The book is about a future America where the Capitol rules over 12 Districts. A 13th was destroyed in a revolt, and as punishment for that revolt, every District has an annual drawing to send two Tributes to fight in the Hunger Games, a survival competition that will only have one winner. It serves as a reminder of the power of the Capitol and the humiliation of the Districts; the cruel twist is that the Tributes are always between the ages of 12 and 18.

The girl Tribute from District 12 is Katniss Everdeen, who poaches in the woods and is good with a bow. It's all about her journey from the extreme poverty of her home to the alien decadence of the Capitol. She trains for the Games with her fellow Tribute, Peeta, a classmate who once helped her when she was starving. When she enters the games she knows she'll have to eventually kill him in order to live; what complicates matters is that, just before the Games begin, he reveals to the audience that he's been in love with her for years.

So when we get into the Games themselves--a very visceral, emotional, dark experience--Katniss is not only running for her life, she's trying to decide where her loyalties can lie with the other players, especially Peeta, even though always looming in her mind is the knowledge that any alliances will be temporary, because there can only be one winner.
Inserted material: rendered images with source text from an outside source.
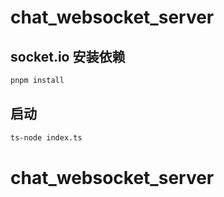 # chat_websocket_server

## socket.io 安装依赖

```bash
pnpm install
```
## 启动
```bash
ts-node index.ts
```
# chat_websocket_server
The Hunger Games are brutal. Katniss is stung by wasps and hallucinates; she has to listen, still, as another Tribute is murdered nearby; she is badly burned when the Gamemakers--who can manipulate the environment to make the games more interesting--set up a wall of flame in the middle of the night. Her every move is being televised, but Suzanne Collins wisely never takes us to the outside world once Katniss is in the arena. The isolation puts us more immediately in Katniss' struggle to survive. And as a result, it's a very hard book to put down. It's intense the whole way through, but you just have to follow through to the end because you're almost immediately invested in her.

I really dug it. This is technically a young adult novel, but Suzanne Collins doesn't shy away from any details; the contest is brutal and dark, and at times intentionally cruel, but the love story and the emotional resonance of Katniss' poverty and her struggle are also given weight and depth. They are reflected in the direness of the games and the powerlessness of these teenagers against the political machine. It's one hell of a fulfilling experience.

Read it. Seriously.


Katie said...

I hope you read the rest of the trilogy. Catching Fire and Mockingjay. Equally just as good.

Kal said...

We must be sharing the same brain again. I have just started this one and I am totally into it too. I heard the movies are in pre-production so I wanted to read the three books before the movie ruins them for me.

jan_shaw said...

i am addicted to the hunger games! <3 i stayed up all night to read it a second time lol i dunno it is just that good. i am so excited to see the movie when it comes out!!